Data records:
------------------------------------------------

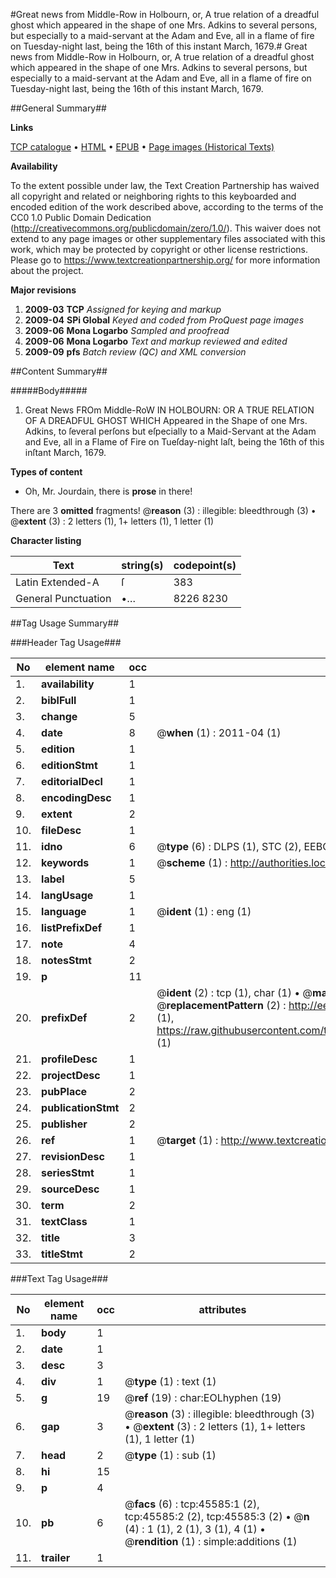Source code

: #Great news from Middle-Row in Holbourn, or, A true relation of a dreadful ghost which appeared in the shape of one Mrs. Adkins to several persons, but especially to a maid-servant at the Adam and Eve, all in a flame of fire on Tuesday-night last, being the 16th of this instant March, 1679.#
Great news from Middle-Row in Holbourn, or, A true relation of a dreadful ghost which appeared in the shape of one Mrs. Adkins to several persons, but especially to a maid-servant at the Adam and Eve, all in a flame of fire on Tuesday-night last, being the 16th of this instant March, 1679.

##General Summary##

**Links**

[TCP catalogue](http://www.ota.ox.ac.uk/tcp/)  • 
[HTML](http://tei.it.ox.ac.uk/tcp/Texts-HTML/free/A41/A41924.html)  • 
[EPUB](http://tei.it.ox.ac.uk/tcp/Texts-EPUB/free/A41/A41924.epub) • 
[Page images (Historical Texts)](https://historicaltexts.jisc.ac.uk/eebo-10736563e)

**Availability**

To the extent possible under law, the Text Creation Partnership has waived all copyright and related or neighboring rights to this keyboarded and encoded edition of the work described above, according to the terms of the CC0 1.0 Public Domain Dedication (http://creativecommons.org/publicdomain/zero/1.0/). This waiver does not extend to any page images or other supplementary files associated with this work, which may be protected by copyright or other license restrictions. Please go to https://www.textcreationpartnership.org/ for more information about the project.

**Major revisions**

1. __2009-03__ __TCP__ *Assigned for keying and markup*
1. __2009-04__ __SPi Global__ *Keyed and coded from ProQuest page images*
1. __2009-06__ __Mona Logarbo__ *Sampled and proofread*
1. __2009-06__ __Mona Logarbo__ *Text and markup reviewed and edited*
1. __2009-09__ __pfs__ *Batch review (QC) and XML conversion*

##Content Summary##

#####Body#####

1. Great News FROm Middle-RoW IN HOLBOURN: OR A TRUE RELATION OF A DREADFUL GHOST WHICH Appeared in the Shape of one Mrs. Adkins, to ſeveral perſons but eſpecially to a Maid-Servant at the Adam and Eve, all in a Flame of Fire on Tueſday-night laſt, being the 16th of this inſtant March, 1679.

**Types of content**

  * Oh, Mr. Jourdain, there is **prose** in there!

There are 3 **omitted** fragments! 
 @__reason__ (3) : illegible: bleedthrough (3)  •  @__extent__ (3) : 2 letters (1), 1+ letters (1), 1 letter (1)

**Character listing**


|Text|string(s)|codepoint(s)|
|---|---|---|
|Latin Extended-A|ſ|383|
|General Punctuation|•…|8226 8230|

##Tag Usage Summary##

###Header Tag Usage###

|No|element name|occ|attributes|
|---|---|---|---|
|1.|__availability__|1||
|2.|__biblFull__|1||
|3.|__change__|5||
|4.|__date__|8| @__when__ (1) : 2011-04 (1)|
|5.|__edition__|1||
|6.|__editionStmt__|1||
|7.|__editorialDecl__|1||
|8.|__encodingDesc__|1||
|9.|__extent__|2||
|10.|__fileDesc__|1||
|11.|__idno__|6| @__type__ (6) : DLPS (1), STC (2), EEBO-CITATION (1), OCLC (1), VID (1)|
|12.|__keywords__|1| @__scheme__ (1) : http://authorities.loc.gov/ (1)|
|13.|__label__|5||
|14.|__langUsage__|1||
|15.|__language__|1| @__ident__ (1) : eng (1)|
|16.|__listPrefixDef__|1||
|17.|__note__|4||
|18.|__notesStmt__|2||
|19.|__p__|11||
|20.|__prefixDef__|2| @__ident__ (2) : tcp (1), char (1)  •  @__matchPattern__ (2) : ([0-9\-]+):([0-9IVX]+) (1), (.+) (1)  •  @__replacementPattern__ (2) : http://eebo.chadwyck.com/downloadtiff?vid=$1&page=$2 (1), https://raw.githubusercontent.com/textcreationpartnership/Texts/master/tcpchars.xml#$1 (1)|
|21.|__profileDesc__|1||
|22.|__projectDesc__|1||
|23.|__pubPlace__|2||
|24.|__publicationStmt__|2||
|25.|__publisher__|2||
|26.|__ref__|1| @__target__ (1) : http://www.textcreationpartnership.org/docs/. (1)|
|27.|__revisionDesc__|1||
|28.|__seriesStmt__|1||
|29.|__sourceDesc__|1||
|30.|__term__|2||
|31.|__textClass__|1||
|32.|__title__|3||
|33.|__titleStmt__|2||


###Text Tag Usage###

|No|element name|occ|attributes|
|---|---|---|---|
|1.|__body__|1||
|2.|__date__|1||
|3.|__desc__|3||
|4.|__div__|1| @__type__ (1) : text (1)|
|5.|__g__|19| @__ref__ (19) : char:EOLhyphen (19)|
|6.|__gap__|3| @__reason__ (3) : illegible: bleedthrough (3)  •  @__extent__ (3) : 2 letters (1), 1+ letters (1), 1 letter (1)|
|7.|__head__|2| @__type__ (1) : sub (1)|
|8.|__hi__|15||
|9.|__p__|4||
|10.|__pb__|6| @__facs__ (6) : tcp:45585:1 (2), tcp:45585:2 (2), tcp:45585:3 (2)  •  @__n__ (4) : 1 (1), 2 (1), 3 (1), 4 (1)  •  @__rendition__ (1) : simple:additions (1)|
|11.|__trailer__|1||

------------------------------------------------

#### Requirement
Please reproduce the entries above exactly, from their first line to the line holding "instant March, 1679.#" inclusive, and nothing else; the pictures stay out.

#### Result of this exercise
Source code

: #Great news from Middle-Row in Holbourn, or, A true relation of a dreadful ghost which appeared in the shape of one Mrs. Adkins to several persons, but especially to a maid-servant at the Adam and Eve, all in a flame of fire on Tuesday-night last, being the 16th of this instant March, 1679.#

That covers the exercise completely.